# EXERCISE DETAILS
Search the data for "includegraphics" and copy every matching line.

# THE RECORDS
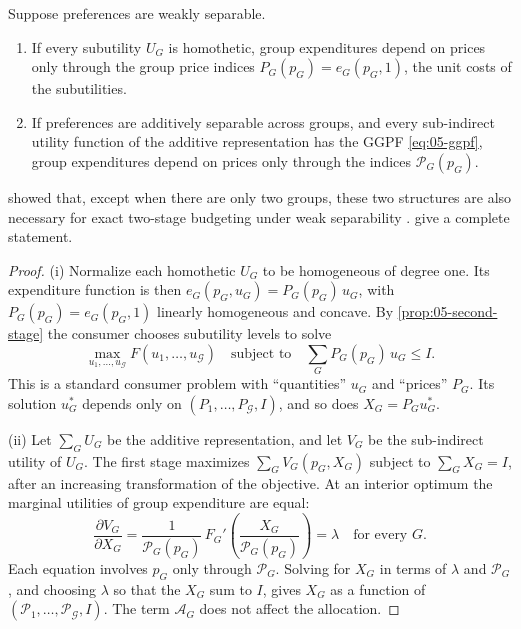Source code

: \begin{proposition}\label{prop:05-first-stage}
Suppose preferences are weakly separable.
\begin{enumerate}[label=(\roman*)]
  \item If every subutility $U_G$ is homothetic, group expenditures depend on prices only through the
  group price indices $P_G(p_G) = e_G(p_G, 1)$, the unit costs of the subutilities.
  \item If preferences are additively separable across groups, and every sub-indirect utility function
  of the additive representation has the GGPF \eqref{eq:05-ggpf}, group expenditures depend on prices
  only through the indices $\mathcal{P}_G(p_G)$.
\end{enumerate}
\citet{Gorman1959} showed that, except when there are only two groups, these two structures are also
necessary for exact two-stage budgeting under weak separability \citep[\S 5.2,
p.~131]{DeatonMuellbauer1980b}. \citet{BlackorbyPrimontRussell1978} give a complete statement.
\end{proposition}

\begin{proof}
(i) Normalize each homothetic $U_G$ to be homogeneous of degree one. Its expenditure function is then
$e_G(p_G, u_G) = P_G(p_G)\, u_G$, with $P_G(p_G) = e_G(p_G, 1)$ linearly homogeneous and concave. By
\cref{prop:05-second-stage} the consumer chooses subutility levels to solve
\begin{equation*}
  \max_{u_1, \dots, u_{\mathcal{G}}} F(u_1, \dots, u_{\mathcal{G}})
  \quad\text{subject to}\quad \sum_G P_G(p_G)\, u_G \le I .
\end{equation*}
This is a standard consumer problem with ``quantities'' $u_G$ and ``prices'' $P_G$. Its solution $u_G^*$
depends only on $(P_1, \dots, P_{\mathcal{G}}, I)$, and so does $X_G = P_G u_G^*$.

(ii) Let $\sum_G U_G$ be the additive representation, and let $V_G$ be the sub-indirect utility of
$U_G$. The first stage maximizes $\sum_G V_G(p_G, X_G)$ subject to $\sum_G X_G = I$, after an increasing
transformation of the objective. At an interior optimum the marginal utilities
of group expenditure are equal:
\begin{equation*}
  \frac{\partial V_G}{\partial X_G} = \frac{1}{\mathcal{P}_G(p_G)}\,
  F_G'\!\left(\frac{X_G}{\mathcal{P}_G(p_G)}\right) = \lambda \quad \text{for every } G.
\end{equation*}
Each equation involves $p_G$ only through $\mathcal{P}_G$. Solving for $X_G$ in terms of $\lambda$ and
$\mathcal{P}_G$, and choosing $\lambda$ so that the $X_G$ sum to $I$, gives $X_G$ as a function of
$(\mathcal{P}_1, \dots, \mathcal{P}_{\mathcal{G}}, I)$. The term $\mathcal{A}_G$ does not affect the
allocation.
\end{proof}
--
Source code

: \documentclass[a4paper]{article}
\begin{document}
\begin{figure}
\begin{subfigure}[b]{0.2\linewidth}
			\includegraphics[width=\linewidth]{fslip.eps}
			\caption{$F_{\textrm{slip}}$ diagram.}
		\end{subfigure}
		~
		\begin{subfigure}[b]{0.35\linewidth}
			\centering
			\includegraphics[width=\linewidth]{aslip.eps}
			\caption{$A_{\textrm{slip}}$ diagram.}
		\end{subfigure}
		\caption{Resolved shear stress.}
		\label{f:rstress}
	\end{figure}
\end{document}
---
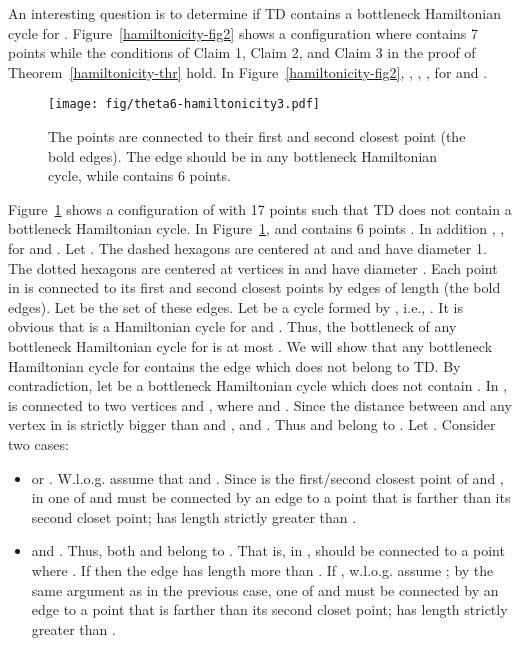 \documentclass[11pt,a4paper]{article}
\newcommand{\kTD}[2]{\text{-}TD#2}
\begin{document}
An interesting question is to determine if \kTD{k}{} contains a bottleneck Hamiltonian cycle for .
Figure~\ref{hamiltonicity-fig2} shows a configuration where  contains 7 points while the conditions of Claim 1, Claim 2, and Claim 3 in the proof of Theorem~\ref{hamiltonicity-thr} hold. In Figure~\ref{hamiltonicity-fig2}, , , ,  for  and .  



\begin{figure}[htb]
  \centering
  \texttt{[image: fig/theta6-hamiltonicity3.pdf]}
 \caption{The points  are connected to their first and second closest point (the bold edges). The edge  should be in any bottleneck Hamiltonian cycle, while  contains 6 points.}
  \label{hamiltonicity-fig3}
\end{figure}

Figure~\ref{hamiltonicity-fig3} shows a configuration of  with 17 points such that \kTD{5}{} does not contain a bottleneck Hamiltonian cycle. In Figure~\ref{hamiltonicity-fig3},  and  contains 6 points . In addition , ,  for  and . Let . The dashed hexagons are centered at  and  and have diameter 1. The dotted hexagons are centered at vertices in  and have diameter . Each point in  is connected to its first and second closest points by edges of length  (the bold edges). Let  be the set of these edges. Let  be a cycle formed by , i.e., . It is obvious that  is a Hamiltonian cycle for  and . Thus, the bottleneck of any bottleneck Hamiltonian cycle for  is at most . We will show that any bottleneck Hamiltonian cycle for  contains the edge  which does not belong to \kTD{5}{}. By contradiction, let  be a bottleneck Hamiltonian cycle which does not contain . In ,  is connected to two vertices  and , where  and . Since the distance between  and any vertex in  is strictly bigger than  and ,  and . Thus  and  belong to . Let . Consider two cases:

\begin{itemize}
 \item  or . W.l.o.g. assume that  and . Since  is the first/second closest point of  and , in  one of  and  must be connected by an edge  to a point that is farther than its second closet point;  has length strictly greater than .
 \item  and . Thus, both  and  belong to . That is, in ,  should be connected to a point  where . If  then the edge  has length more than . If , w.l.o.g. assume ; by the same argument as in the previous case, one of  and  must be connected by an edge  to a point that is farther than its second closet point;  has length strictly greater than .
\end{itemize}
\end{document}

# WRITTEN RESPONSE
			\includegraphics[width=\linewidth]{fslip.eps}
			\includegraphics[width=\linewidth]{aslip.eps}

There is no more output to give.